Wednesday, September 22, 2010

updates-cousin-life

Adoption updates:
We have two more weeks of PATH classes.  My heart truly breaks for these children in the situations they are in. I think about it all the time. The classes have made me a better mom. Even though they are long and I've had to depend on the whole country to help with our four kids-getting them home from practice, home from work, to dance, home from dance-I've still learned so much through these couple of months.
We had to postpone our next homestudy visit  with our social worker due to me not getting all the paper work done and Steve's work schedule. It has been a lot trying to do homestudy paperwork  along with student teaching homework.  Last night at PATH they had a panel of people that have been through our journey or workers that can answer questions and give information. I left a little more frustrated  than when I came. No one seems to be an advocate for just people who want to adopt.  Everyone acts like it is so impossible. It's frustrating because we feel so lead in this direction. This has been such a trial of faith for me-just going on faith alone when everyone says it's not a good idea to go through the foster system to adopt.  I have had so many people ask me...why are we doing this?  I have gotten so many looks when the topic of adoption comes up...statements of don't you have four children already or why in the world would you put yourself through all this!   I guess it does sound kind of crazy and  it sounds even crazier that I am trying to finish my degree-student teach and complete all this but then  I am reminded so many times over and over that this it's not our timing it's the Lord. We are driven with a force that is stronger than any that I have ever experienced.  And although we don't have a face that we are praying for it is so humbling to hear my children pray for a child that is being prepared for our family and us for that child.

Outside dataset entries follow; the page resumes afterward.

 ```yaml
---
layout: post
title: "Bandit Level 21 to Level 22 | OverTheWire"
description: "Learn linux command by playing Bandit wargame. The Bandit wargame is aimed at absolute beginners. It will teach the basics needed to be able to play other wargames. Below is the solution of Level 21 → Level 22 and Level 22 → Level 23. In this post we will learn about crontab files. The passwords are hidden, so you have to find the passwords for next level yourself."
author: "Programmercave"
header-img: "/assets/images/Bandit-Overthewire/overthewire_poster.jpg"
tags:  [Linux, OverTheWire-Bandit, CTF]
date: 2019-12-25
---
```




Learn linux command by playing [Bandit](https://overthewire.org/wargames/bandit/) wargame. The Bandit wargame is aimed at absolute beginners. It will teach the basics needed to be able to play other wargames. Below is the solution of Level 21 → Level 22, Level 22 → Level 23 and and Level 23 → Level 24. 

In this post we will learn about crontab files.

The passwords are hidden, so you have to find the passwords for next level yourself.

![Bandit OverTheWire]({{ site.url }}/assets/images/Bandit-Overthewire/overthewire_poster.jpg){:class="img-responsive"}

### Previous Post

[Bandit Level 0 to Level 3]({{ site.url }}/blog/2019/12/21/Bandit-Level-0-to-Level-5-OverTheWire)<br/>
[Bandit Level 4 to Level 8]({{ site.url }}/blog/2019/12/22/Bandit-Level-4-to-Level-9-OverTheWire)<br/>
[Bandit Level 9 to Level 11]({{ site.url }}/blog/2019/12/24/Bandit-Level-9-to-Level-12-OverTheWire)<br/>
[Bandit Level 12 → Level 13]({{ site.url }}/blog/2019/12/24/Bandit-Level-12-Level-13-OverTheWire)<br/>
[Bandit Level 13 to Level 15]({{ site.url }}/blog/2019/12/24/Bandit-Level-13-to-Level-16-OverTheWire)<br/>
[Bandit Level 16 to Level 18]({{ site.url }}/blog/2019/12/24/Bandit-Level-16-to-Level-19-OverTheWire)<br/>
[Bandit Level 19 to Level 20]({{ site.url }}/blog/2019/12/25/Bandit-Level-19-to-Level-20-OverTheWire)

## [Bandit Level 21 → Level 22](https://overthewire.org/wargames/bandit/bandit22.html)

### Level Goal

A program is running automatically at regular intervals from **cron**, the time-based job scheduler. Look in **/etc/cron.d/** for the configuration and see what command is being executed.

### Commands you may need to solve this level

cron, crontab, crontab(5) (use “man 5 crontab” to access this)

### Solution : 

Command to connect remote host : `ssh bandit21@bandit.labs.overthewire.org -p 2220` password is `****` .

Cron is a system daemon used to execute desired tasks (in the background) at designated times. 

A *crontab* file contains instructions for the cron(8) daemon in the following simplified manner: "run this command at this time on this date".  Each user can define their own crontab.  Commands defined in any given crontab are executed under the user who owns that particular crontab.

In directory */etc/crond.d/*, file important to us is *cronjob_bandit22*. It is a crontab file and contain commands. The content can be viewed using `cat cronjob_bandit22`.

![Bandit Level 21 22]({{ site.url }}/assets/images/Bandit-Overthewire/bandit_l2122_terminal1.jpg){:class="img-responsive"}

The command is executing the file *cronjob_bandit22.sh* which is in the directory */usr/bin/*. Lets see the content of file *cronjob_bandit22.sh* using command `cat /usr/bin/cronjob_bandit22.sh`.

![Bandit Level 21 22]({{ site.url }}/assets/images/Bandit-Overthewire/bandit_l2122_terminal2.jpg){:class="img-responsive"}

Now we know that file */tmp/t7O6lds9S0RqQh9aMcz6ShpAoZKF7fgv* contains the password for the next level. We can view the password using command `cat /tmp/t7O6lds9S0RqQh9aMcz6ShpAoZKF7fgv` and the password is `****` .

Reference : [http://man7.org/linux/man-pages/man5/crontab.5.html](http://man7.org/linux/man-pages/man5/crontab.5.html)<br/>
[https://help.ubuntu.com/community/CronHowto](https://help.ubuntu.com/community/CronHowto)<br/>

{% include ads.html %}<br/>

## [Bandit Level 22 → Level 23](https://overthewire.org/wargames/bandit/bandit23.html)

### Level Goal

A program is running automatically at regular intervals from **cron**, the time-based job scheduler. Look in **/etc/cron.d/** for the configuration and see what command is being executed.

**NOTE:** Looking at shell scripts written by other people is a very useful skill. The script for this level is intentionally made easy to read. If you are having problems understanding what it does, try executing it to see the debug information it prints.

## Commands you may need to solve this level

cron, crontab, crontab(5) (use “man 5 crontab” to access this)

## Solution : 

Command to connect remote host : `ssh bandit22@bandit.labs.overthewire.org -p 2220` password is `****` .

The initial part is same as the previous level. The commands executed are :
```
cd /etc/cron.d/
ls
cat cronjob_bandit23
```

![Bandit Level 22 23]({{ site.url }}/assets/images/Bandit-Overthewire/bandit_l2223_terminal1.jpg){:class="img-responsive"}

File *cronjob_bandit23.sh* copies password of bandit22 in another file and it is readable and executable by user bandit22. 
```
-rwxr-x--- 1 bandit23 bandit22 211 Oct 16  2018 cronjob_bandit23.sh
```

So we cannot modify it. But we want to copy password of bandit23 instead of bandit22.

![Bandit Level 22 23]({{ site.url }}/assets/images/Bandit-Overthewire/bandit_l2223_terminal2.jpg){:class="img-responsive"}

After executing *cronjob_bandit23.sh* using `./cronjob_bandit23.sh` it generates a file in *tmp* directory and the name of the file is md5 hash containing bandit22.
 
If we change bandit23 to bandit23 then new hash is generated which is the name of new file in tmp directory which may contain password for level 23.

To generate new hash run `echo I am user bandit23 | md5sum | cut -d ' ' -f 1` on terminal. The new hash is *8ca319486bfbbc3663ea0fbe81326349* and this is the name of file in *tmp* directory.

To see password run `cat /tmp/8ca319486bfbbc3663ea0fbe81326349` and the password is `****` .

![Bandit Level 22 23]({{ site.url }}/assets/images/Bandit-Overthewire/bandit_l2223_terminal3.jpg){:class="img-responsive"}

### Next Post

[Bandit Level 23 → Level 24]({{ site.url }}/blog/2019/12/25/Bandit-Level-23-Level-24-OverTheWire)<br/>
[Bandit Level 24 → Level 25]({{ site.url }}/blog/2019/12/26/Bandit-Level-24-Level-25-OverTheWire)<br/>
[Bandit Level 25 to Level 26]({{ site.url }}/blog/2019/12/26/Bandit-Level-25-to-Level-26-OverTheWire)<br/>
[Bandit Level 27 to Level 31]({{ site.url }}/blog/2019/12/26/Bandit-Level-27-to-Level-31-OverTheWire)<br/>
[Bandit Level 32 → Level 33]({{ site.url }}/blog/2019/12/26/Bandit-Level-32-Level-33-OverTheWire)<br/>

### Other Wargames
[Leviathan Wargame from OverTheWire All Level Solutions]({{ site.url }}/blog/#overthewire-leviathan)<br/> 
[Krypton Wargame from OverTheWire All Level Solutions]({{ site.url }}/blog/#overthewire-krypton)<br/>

Family updates: cousin Rachel
We are in a new season of our life...(wouldn't it be funny if we ended up adopting a baby while we are full force into this new season of teenagers! )  My SIL and I use to sit around and talk about when we have teenagers. It is so much fun having teenagers raising them with family close. My brother has 3 children that are very very close in age to my boys. Well actually his daughter that is 12 is the same age of Leah Beth as well!  This past weekend they hung out together-one of them drove them around-two of them slept over at Nana's and two of them (rachel and andrew) came to our house. They are all good buds and I love how they are such good friends and help each other out. I love even more that they are good teenagers!


3 comments:

Lila said...

Gretch. I have many thoughts cause i always think i need to be a problem solver! :) anyway, i would liken the looks people give you or comments made as a comparison of someone outside our church with no faith finding out that we are virgins before we marry or the fact we have never drank alcohol. they are dumbfounded and argue with you even (in my experience), that it's not possible. yet, we have a living prophet who recieved revelation that we should live that way. point being, we don't have to explain our 'quirky' idea's to others but maybe knowing it's foreign to them we can giggle that we know "what is what" and be excited about what is asked of us and focus on fullfilling the request. Good luck finding your beautiful child in the way you feel led. you may also be led that way because the Lord knows you will become a trailblazer for others on the same path. YOU CAN DO IT! :) xoxo
cousins post... soOOOooOO cute. :)

Melanie said...

Joshua 1:9 (New Living Translation)
This is my command—be strong and courageous! Do not be afraid or discouraged. For the Lord your God is with you wherever you go.”

Gretchen,
I'm so excited that you are almost finished with the PATH classes. I know you will feel a sense of relief when that is complete. Yes, I can completely identify with how hard it is to complete papework while you are teaching!! It is totally time consuming and exhausting with everything else going on in life. You can do it though!!....stay steady...a little bit at a time. Keep your child in your mind and that makes it so much easier to complete. About the questions/comments...try to surround yourself with people who have been there before. Others simply do not understand. I can't explain the looks we have received, crazy questions we have been asked, etc...But just know that God sees your heart and he is looking for those who will diligently seek Him. He loves our future children more than we ever will and will do anything for us to hear His voice and give them an abundant life filled with love, joy, and hope... you know? You really can't explain that. Keep running the race....I'm cheering for you! It's so worth it. Much Love!!

tiki_lady said...

Well, this is your journey and your family's. You are the only people it matters to. It doesn't matter what others think. Just remember that. Perhaps, it is part of the sweet realization that this is to be. Some of the greatest blessings come only after the test of faith, endurance and trial.